First, we have upheld a wide variety of congressional Acts regulating intrastate economic activity where we have concluded that the activity substantially affected interstate commerce. Examples include the regulation of intrastate coal mining; intrastate extortionate credit transactions, restaurants utilizing substantial interstate supplies, McClung, supra, inns and hotels catering to interstate guests, Heart of Atlanta Motel, supra, and production and consumption of home-grown wheat, Wickard. These examples are by no means exhaustive, but the pattern is clear. Where economic activity substantially affects interstate commerce, legislation regulating that activity will be sustained.
Even Wickard, which is perhaps the most far reaching example of Commerce Clause authority over intrastate activity, involved economic activity in a way that the possession of a gun in a school zone does not. . . .

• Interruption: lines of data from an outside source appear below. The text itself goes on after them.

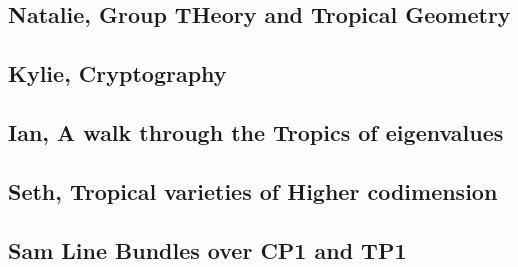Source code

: \documentclass[11pt]{article}
\theoremstyle{definition}
\begin{document}
\subsection{Natalie, Group THeory and Tropical Geometry}



\subsection{Kylie, Cryptography}


\subsection{Ian, A walk through the Tropics of eigenvalues}



\subsection{Seth, Tropical varieties of Higher codimension}



\subsection{Sam Line Bundles over CP1 and TP1}






\end{document}
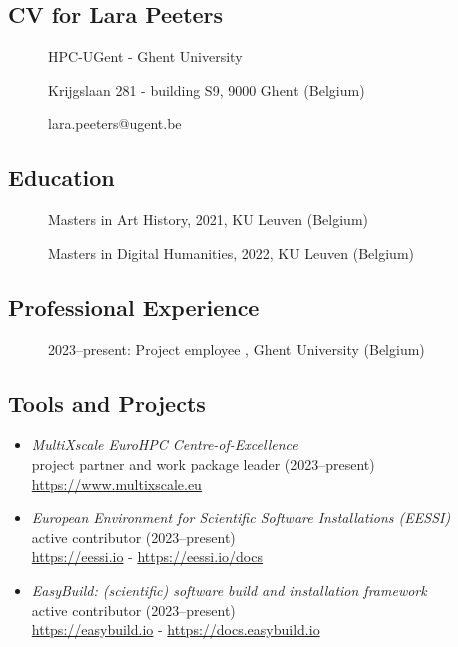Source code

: 
\subsection{CV for Lara Peeters}
\begin{description}
\item[] HPC-UGent - Ghent University
\item[] Krijgslaan 281 - building S9, 9000 Ghent (Belgium)
\item[] lara.peeters@ugent.be
\end{description}

\subsection*{Education}
\begin{description}
    \item[] Masters in Art History, 2021, KU Leuven (Belgium)
    \item[] Masters in Digital Humanities, 2022, KU Leuven (Belgium)
\end{description}

\subsection*{Professional Experience}
\begin{description}
    \item[] 2023--present: Project employee , Ghent University (Belgium)
\end{description}

\subsection*{Tools and Projects}

\begin{itemize}
    \item[] \emph{MultiXscale EuroHPC Centre-of-Excellence}
        \\project partner and work package leader (2023--present)
        \\{\small{\url{https://www.multixscale.eu}}}
    \item[] \emph{European Environment for Scientific Software Installations (EESSI)}
        \\active contributor (2023--present)
        \\{\small{\url{https://eessi.io} - \url{https://eessi.io/docs}}}
    \item[] \emph{EasyBuild: (scientific) software build and installation framework}
        \\active contributor (2023--present)
        \\{\small{\url{https://easybuild.io} - \url{https://docs.easybuild.io}}}
\end{itemize}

Section 922(q) is a criminal statute that by its terms has nothing to do with “commerce” or any sort of economic enterprise, however broadly one might define those terms. Section 922(q) is not an essential part of a larger regulation of economic activity, in which the regulatory scheme could be undercut unless the intrastate activity were regulated. It cannot, therefore, be sustained under our cases upholding regulations of activities that arise out of or are connected with a commercial transaction, which viewed in the aggregate, substantially affects interstate commerce.